ここから本文です

英総選挙、保守党が過半数見通しもリード縮小-ユーガブ最新調査

2019/12/11(水) 11:17配信

Bloomberg

(ブルームバーグ): 12日投開票の英下院選(定数650)で、ジョンソン首相率いる与党保守党が過半数の339議席を獲得する見通しが、ユーガブが10日公表した最新世論調査の結果で明らかになった。

MRPと呼ばれる統計手法を用いた最新調査の結果、保守党の予想議席は前回調査の359から減った。獲得が見込まれる保守党の議席から残りの議席を差し引いた差も前回の68から28に縮小した。

英紙タイムズによれば、今回の調査で議席は最大367と予測されているが、311と過半数に達しない可能性もある。今回の結果を受け、ポンド相場は一時0.2%下落した。

調査が正しければ、選挙情勢が最終盤で厳しさを増したことを意味する。最大野党・労働党の追い上げが続けば、保守党が過半数に届かない可能性も否定できない。

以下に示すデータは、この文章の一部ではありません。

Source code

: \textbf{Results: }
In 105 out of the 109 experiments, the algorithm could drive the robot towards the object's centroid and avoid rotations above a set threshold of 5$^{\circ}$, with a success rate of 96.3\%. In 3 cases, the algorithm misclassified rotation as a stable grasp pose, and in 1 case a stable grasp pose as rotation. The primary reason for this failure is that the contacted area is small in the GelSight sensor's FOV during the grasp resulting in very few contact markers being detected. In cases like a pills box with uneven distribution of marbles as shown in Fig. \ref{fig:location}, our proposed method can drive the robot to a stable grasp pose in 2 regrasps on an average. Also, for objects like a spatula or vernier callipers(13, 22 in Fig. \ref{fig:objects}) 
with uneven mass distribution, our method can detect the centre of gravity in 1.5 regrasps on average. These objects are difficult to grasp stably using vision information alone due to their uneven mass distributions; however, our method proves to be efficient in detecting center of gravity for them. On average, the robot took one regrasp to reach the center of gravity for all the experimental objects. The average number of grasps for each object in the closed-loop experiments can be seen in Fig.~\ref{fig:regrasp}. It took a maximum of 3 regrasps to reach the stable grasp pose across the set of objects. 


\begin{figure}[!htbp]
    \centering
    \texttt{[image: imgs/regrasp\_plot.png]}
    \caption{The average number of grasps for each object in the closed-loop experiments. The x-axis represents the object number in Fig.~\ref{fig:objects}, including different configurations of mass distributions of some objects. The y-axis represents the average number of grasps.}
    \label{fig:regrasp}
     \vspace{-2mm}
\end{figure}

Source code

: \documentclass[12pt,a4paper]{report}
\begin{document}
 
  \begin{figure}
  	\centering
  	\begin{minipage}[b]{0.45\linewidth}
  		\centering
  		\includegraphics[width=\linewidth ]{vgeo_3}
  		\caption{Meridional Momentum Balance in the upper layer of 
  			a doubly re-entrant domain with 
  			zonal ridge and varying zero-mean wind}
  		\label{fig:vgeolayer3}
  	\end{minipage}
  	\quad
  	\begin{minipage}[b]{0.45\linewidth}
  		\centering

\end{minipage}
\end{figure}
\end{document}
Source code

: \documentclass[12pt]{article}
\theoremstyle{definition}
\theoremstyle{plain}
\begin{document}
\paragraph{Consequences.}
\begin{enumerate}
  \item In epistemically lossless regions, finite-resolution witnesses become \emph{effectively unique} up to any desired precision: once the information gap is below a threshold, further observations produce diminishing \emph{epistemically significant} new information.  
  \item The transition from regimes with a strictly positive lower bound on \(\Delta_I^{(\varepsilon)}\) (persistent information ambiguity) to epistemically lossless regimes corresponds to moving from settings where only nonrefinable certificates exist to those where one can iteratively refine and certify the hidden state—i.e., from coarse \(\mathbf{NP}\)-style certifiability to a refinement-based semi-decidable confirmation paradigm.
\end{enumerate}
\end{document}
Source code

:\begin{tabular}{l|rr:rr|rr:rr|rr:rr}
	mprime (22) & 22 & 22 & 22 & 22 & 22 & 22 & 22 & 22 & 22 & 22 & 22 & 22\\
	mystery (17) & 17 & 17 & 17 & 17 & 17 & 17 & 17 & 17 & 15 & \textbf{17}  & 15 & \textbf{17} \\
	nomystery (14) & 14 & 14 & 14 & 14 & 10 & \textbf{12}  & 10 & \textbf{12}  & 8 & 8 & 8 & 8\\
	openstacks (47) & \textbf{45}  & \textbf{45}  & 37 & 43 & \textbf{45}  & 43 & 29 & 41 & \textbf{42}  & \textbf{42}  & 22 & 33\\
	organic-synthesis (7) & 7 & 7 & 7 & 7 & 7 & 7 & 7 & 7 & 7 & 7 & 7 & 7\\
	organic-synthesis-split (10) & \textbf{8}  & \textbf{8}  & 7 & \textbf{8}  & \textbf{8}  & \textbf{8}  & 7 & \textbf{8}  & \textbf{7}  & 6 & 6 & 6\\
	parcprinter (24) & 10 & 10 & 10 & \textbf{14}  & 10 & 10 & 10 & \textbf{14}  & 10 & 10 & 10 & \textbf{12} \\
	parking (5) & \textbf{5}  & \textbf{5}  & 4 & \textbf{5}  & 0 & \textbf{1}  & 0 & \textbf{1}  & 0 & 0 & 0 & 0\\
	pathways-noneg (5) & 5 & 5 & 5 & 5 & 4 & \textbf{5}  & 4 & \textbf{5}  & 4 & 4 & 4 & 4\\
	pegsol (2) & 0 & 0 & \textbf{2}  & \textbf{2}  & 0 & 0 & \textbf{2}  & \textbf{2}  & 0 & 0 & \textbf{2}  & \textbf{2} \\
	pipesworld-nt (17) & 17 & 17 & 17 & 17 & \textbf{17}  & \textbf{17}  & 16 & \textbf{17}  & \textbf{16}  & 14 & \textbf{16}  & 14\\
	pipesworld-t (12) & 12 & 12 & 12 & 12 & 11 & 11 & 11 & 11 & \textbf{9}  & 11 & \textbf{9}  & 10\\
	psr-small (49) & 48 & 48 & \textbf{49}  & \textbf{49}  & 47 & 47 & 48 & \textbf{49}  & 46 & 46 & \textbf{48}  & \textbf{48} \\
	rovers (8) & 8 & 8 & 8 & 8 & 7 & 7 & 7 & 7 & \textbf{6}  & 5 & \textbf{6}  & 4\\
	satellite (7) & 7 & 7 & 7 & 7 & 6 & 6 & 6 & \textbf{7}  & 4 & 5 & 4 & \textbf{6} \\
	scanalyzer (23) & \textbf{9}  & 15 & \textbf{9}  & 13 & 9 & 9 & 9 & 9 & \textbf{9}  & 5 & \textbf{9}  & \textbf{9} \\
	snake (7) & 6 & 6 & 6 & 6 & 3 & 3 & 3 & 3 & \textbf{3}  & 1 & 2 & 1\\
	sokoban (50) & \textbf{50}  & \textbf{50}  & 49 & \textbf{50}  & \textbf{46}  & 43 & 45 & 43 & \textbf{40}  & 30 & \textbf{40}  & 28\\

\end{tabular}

調査結果によると、労働党の獲得議席は231にとどまる見込み。他の主要政党の予想議席はスコットランド民族党(SNP)が41、自由民主党が15。ナイジェル・ファラージュ氏率いる「ブレグジット党」は議席が得られそうにない。保守党は前回選挙で317議席を獲得した。

ユーガブのポリティカルリサーチ・マネジャー、クリス・カーティス氏は発表資料で「差は非常にタイトであり、恐らく戦術的な投票行動による少数の議席の小さな浮動や、労働党の最近の上昇傾向の持続を考えれば、(絶対多数政党不在の)ハングパーラメントの可能性を現時点で否定できない」と分析した。

カーティス氏によれば、「現状では85議席が5%以下の誤差の範囲内にある」という。

ユーガブは2017年の総選挙で、MRPを用いてメイ首相(当時)率いる保守党の過半数割れを正確に予測した。他の世論調査結果は保守党の大勝を示唆していた。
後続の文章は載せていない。